Those against the project often note it will result in the demolition of more than 1,000 residences, nearly 350 businesses and a handful of schools and churches.
While remaining supportive of parts of the project, Houston Mayor Sylvester Turner and city staff have suggested several changes to the project to eliminate some frontage road lanes, re-stitch neighborhoods divided by the freeway with better bike and pedestrian access, and increase commitments to community housing and flood control.
Turner sent a proposed agreement, in the form of a memorandum of understanding, to Bugg last August.
TxDOT officials and supporters of the project, however, counter that benefits are built into the project that will mitigate the losses and leave many communities better off.
In Independence Heights, the first city incorporated by Black residents in Texas, the project proposes drainage improvements to alleviate persistent flooding in the area. That, coupled with $27 million in affordable housing assistance TxDOT must provide to make up for lost apartments and homes, will allow many residents to stay in the area despite risk of gentrification, said Tanya DeBose, executive director of the Independence Heights Redevelopment Council, in a video about the project produced by TxDOT.
As the project has lingered, and faced opposition, some have argued it is forcing TxDOT to take a harder line, jeopardizing some of the gains. That has led some community leaders, such as activist and urban planner Abdul Muhammad, to urge federal officials and local opponents to work to find solutions and not reasons to stop the project.
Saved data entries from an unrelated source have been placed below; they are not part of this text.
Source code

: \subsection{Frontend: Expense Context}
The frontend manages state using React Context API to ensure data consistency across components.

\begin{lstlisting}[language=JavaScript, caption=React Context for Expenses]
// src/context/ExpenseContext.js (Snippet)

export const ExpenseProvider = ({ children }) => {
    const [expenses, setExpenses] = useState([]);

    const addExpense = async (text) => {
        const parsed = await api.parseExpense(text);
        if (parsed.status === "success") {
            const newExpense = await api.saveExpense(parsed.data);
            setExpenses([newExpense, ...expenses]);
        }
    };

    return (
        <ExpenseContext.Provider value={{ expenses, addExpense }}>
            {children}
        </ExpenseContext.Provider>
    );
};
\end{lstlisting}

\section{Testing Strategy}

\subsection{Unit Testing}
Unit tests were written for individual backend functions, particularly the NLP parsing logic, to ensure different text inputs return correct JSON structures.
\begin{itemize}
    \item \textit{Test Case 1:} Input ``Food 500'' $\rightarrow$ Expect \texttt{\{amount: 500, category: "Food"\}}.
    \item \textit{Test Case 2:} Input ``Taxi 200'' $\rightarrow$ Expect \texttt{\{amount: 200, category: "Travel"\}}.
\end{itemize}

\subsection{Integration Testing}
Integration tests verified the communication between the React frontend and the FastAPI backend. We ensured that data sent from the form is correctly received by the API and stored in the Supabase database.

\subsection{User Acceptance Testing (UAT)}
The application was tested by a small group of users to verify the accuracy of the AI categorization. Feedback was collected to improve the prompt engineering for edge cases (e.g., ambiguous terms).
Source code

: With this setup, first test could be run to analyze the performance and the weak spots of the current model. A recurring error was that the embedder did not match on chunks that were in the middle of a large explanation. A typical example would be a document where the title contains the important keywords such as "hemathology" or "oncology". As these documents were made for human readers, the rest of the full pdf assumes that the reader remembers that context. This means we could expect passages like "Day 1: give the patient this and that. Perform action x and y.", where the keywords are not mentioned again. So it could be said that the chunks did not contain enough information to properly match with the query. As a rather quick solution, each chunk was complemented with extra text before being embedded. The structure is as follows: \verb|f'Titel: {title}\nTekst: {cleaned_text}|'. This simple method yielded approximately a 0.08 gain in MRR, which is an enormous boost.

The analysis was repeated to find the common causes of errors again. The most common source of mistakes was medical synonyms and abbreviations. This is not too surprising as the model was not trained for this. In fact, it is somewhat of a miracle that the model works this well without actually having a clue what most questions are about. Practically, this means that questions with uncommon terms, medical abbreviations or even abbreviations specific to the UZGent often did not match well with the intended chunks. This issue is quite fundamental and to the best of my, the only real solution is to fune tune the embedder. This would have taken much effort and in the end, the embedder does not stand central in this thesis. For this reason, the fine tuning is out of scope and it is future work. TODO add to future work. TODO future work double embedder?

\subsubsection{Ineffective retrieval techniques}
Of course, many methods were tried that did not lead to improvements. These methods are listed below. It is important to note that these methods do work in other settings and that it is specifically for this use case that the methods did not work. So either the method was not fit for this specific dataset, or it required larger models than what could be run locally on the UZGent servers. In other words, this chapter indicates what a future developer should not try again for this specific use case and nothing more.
“Somebody has to be in the kitchen, or else we’re all on the menu,” he said during a Dec. 8 panel discussion with federal highway officials and local opponents.
Just to review the timeline a bit, the federal order to halt I-45 construction did indeed come one year ago, a couple of weeks after Harris County sued TxDOT over many of the previously expressed concerns about the project. (That lawsuit is now on hold as negotiations continue.) The feds later asked TxDOT to pause other work on the project as well. The Texas Transportation Commission kept I-45 in its funding plans a few months ago, and some design work was allowed to continue, but now there’s another federal complaint filed against the project by various opponents. I don’t see a quick path to a resolution here.
What would I like to see happen at this point? I’d like to see enough of the concerns raised by the plan opponents be addressed in a way that they’re willing to let the project move forward. I’d like to see a whole lot more money spent on non-highway expansion – transit, sidewalks and bike trails, flood mitigation, that sort of thing – and a whole lot more effort and resources put into designing and building urban and suburban environments where people can live closer to where the work and shop and eat and go to school so that highway driving is less necessary. I really don’t think that’s too much to ask.
“We have had their lives in limbo for a year,” Commissioner Laura Ryan said of Houston-area drivers.
I’m sure the people in danger of losing homes or schools or businesses are feeling your pain.